Efficient hardware allocation of processes to processors

Info

Publication number: 20070016906
Type: Application
Filed: Jul 18, 2005
Publication Date: Jan 18, 2007
Applicant: Mistletoe Technologies, Inc. (Cupertino, CA)
Inventors: Richard Trauben (Morgan Hill, CA), Jonathan Sweedler (Los Gatos, CA), Rajesh Nair (Fremont, CA)
Application Number: 11/184,424

Abstract

A dispatcher module has a queue to store task requests. The dispatcher also has a task arbiter to select a current task for assignment from the task requests and a unit arbiter to identify and assign the task to an available processing unit, such that the current task is not assigned to a previously-assigned processing unit.

Description

Description

REFERENCE TO RELATED APPLICATIONS

Copending U.S. patent application Ser. No. 10/351,030, titled “Reconfigurable Semantic Processor,” filed by Somsubhra Sikdar on Jan. 24, 2003, is incorporated herein by reference.

BACKGROUND

Computer architectures typically use von Neumann architectures. This generally includes a central processing unit (CPU) and attached memory, usually with some form of input/output to allow useful operations. The CPU generally executes a set of machine instructions that check for various data conditions sequentially, as determined by the programming of the CPU. The input stream is processed sequentially, according to the CPU program.

In contrast, it is possible to implement a ‘semantic’ processing architecture, where the processors or processor respond directly to the semantics of an input stream. The execution of instructions is selected by the input stream. This allows for fast and efficient processing. This is especially true when processing packets of data.

Many devices communicate, either over networks or back planes, by broadcast or point-to-point, using bundles of data called packets. Packets have headers that provide information about the nature of the data inside the packet, as well as the data itself, usually in a segment of the packet referred to as the payload. Semantic processing, where the semantics of the header drive the processing of the payload as necessary, fits especially well in packet processing.

In some packet processors, there may be several processing engines. Efficient dispatching of the tasks to these engines can further increase the speed and efficiency advantages of semantic processors.

SUMMARY

One embodiment is a dispatcher module operates inside a semantic processing having multiple semantic processing units. The dispatcher includes one or more queues to store task requests.

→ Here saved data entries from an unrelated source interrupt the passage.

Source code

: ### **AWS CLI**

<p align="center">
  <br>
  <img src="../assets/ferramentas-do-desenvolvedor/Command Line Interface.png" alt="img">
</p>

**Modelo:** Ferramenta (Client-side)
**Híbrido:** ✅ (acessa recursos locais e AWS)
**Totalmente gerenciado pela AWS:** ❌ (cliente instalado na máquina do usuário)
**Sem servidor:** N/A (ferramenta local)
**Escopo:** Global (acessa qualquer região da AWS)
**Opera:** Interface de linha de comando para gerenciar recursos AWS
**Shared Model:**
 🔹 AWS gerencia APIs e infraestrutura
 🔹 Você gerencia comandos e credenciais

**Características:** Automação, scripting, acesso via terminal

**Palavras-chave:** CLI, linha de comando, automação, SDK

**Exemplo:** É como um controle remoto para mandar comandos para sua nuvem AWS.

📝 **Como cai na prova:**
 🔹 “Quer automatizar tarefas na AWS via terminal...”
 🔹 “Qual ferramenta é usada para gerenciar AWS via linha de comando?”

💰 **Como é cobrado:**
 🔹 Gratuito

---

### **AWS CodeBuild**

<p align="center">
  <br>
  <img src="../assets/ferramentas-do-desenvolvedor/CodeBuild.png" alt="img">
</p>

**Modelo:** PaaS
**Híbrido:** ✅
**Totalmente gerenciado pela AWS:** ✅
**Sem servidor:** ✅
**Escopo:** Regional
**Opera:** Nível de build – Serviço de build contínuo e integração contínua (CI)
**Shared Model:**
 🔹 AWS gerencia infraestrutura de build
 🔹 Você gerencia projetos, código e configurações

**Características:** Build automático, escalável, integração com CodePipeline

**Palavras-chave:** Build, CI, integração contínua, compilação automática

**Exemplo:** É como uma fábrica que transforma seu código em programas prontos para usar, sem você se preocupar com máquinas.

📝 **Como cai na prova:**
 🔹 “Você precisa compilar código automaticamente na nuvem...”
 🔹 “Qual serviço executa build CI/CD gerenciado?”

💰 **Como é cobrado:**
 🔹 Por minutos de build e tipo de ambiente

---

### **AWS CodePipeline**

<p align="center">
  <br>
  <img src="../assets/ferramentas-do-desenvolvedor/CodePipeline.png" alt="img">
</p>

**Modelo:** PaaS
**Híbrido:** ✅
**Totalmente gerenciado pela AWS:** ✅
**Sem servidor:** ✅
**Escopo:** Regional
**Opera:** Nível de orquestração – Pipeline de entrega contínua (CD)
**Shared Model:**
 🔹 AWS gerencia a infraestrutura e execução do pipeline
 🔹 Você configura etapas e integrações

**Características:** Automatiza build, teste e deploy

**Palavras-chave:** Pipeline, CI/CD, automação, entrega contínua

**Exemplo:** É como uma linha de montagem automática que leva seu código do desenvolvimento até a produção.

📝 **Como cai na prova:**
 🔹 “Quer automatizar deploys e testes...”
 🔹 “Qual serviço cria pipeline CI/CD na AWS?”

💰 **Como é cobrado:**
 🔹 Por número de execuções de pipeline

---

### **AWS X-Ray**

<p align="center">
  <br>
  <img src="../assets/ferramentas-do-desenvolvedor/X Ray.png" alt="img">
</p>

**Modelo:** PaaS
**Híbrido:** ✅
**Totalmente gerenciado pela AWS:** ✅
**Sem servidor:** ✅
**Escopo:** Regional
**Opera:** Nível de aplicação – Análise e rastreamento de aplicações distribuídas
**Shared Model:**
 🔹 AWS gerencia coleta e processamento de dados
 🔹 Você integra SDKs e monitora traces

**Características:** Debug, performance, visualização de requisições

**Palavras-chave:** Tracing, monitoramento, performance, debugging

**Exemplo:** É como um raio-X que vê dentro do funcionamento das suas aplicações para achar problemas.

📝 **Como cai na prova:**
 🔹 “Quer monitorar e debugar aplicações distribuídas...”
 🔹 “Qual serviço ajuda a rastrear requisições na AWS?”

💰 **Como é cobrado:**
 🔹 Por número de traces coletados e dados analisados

The dispatcher also includes a task arbiter to select a current task for assignment from the task requests, and a unit arbiter to identify and assign the task to an available processing unit, such that the current task is not assigned to a previously-assigned processing unit.

Another embodiment is a semantic processor system having a dispatcher, a parser, an ingress buffer and an egress buffer.

Another embodiment is a method to assign task among several processing units.

BRIEF DESCRIPTION OF THE DRAWINGS

Embodiments of the invention may be best understood by reading the disclosure with reference to the drawings, wherein:

FIG. 1 shows an embodiment of a portion of a semantic processing system.

FIG. 2 shows an embodiment of a hardware dispatcher.

FIG. 3 shows an embodiment of task request queue circuitry.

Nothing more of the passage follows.